Louisiana & Social Media: Facebook by the Numbers

With Facebook recently overtaking MySpace as the most prevalent social networking site, it is clear: Facebook is a channel to be heavily considered in any 15-24 communications campaign or youth community outreach based in the U.S.

What does this mean for Louisiana? Does this matter for a state in which region has the lowest internet penetration rates (Pew Internet Report here)? Six months ago, my co-worker and I put together Louisiana specific demographics for Facebook. I went ahead and updated them today. I thought it might be interesting to make a comparison to six month’s ago. Again, data is provided by Facebook (most accurate available):

Looking at this graph- the demographic spread across age groups looks very similar to national data (see here for more information on national/global data). Total Louisiana population on Facebook is 266,560 (wow, this is just one Social Media site). College aged users are still the heaviest bracket (No surprise here). However high school users slipped slightly in overall numbers (this goes against national trends). But what if we break out the 30+ age bracket, and take a closer look?

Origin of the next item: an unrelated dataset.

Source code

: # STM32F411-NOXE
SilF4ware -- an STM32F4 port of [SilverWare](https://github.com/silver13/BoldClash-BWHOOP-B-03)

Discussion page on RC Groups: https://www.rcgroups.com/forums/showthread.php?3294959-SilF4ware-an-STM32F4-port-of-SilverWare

This is interesting, in the age 30+ brackets, nearly every age group doubled in LA user accounts on Facebook in the past 6 months.

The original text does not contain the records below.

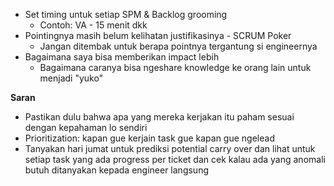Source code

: * Set timing untuk setiap SPM & Backlog grooming
	* Contoh: VA - 15 menit dkk
* Pointingnya masih belum kelihatan justifikasinya - SCRUM Poker
	* Jangan ditembak untuk berapa pointnya tergantung si engineernya
* Bagaimana saya bisa memberikan impact lebih
	* Bagaimana caranya bisa ngeshare knowledge ke orang lain untuk menjadi "yuko"

**Saran**
* Pastikan dulu bahwa apa yang mereka kerjakan itu paham sesuai dengan kepahaman lo sendiri
* Prioritization: kapan gue kerjain task gue kapan gue ngelead
* Tanyakan hari jumat untuk prediksi potential carry over dan lihat untuk setiap task yang ada progress per ticket dan cek kalau ada yang anomali butuh ditanyakan kepada engineer langsung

Is this a national trend? We could be hitting a ceiling here, but the only way to know would be to continually monitor this trend. Logically, I would think that time increases adoption, but also ages the “internet savy” youth into the older brackets as well.

Outlook for Louisiana:

Right now: Marketers, community managers, and organizational directors are all beginning to look to Facebook as a means to communicate and tap into online communities and the 97 percent of youth that participate.

Soon: Look for a less “targeted” approach in social media and general marketing campaigns- as the variety of demographics spread on these social media websites, the marketers and technologists will have to consider the older 30+ demographics heavily. Louisiana based organizations will begin to adopt, channel, and consider Social Media tools such as Facebook as they feel more “keeping up with the Jones” pressure.

P.S. If anyone wants to run their own report, just use Facebook’s tool, and you can drill down into even more specific demographics.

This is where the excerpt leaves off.